Elimi kafasına koyup itmeye çalıştım. Başarılı olamayınca,
"Hey küçük beni bırakman gerekiyor." Çocuk biraz daha sarılınca kalbimin ısındığını ve yumuşadığını hissettim. Gözlerimi yan tarafıma çevirdim. Werosim bir iki adım uzağımızda durmuş bizi izliyordu.

Gözlerimle çocuğu gösterip yardım etmesi için kaş göz yaptım.
"Noah," diye bağırıp koşarak bize gelen iri yarı kadını görmem ile kaşlarım çatıldı.

Çocuk adını duyunca irkildi. Yoksa korkuyor muydu?
Kadın nefes nefese önümüzde durunca ona baktım. Belli ki uzun süredir koşuyordu. Bu yüzden elmacık kemikleri ve burnu hem soğuktan hem de koşmaktan kızarmıştı. Tombul yanakları tatlı gözüksede çattığı kaşları ile korkunç bir şekilde bakabiliyordu.

Bacağıma sarılan Noah'ın kolundan tuttuğu gibi çekti.
"Sana kaç defa daha söyleyeceğim beni peşinden koşturma diye. O kadar vuruyorum akıllan diye sen iyice deli oluyorsun." Kadının sinirle sarf ettiği sözcüklerden tek biri ilgimi çekti.
Sert bir şekilde,
"Biri beni de dövseydi dediğini yapmak yerine kendi bildiğimi okurdum." Kadın bana sinirli bir bakış atıp arkasını döndü. Yine de konuşmaya devam ettim.
"Dövmek yerine konuşmayı deneyin ya da söylediklerinizi değerli bulması için ona bir hediye vereceğinizi söyleyin." Kadın bana dönüp,
"Görende çok çocuk bakmış zannedecek," diye söylenip yürümeye devam etti.

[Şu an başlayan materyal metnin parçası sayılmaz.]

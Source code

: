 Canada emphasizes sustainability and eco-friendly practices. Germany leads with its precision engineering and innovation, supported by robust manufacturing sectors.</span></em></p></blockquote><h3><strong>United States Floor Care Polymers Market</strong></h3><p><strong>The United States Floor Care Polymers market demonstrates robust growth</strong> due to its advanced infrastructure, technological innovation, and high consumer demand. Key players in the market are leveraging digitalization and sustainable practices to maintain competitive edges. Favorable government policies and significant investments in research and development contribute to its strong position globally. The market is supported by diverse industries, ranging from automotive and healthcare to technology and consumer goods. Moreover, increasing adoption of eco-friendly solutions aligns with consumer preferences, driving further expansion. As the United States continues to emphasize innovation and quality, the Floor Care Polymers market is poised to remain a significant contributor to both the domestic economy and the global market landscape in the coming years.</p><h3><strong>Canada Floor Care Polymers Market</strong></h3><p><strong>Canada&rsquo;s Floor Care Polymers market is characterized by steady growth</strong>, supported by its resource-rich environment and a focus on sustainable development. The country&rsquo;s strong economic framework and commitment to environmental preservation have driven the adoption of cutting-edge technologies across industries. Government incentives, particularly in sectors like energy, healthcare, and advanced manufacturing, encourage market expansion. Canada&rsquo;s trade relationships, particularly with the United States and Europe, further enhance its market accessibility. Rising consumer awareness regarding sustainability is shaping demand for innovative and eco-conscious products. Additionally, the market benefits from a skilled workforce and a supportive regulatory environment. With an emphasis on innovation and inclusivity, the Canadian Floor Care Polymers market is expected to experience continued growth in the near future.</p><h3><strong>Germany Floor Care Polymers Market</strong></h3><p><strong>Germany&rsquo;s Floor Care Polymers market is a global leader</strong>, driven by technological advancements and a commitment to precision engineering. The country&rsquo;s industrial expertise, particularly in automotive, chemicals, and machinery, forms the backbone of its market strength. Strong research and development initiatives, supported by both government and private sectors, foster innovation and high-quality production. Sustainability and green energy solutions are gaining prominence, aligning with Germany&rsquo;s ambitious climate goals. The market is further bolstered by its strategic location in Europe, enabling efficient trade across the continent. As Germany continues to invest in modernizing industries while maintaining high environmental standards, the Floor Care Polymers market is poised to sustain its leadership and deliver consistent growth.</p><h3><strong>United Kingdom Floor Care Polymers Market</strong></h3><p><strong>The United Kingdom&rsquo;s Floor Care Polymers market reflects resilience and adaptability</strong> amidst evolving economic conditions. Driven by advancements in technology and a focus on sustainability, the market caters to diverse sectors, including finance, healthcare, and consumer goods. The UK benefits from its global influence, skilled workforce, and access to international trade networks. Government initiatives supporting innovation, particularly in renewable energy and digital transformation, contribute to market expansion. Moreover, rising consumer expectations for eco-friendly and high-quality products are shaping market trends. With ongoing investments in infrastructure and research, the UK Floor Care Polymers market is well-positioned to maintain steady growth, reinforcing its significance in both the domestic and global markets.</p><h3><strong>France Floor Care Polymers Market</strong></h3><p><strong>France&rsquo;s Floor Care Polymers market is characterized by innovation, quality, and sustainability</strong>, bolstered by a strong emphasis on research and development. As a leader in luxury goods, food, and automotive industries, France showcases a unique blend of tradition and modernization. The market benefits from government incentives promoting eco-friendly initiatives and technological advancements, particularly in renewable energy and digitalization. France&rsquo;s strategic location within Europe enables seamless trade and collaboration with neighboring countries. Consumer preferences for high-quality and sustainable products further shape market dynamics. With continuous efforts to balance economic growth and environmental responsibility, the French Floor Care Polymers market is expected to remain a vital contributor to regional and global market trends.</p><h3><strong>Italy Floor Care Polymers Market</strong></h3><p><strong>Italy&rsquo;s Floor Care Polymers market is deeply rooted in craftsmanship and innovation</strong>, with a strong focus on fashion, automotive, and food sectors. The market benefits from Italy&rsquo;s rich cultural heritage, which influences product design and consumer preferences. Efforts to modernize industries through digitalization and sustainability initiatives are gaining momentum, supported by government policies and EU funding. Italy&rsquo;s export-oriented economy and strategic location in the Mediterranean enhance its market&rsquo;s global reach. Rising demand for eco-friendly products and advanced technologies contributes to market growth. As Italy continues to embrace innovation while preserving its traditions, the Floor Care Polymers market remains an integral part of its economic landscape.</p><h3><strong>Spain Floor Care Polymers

Noah bana dönüp dil çıkardı. Yüzümü bir tebessüm kaplarken başımı iki yana salladım. Eğer bir çocuğum olsaydı bu kadın gibi olmayacağımı biliyordum. Çocuklar bir mucize gibiydiler. Ve en değerli hazine.

Geçmişten bir anı önüme serilirken yutkundum.

"Anne bu dünyada senin için büyüden daha değerli bir şey yok," deyip ağlamıştı küçük ben. Annem son zamanlarda sürekli kadınlarla toplanıp büyü yapıyorlardı. Bu iş sabah başlayıp akşama kadar sürüyordu.

Annem benim boyuma gelebilmek için eğilip kızıl saçlarımı okşadı. Onun siyah saçlarının aksine benim saçımın kızıl olması onun hep tuhafına gitmişti.
"Bu dünyada Sirina, benim küçük çileğim, bir anne için evladından daha değerli hiçbir şey yoktur." Alnımdan öpüp konuşmaya devam etti.
"Ve tüm her şeyimle yemin ederim ki anneler evlatları için her şeyi yaparlar."

Annem gerçekten de dediği gibi benim için her şeyi yapmıştı. Kanının son damlasını da beni korumak için harcamıştı. Zaten sabahtan akşama kadar büyü yapmalarının sebebide savaşı hissetmeleriydi. Asla ihtimal bile vermedikleri savaşı.

Başımı iki yana sallayıp Werosim'e döndüm. Gözleri iki kırmızı ışık gibi parlıyordu. Acaba ne düşünüyordu da böyle parlıyordu? Kaşlarımı çatıp yeniden yürümeye başladım. Ne de olsa birlikte gitmek zorunda olduğumuz bir kafile vardı.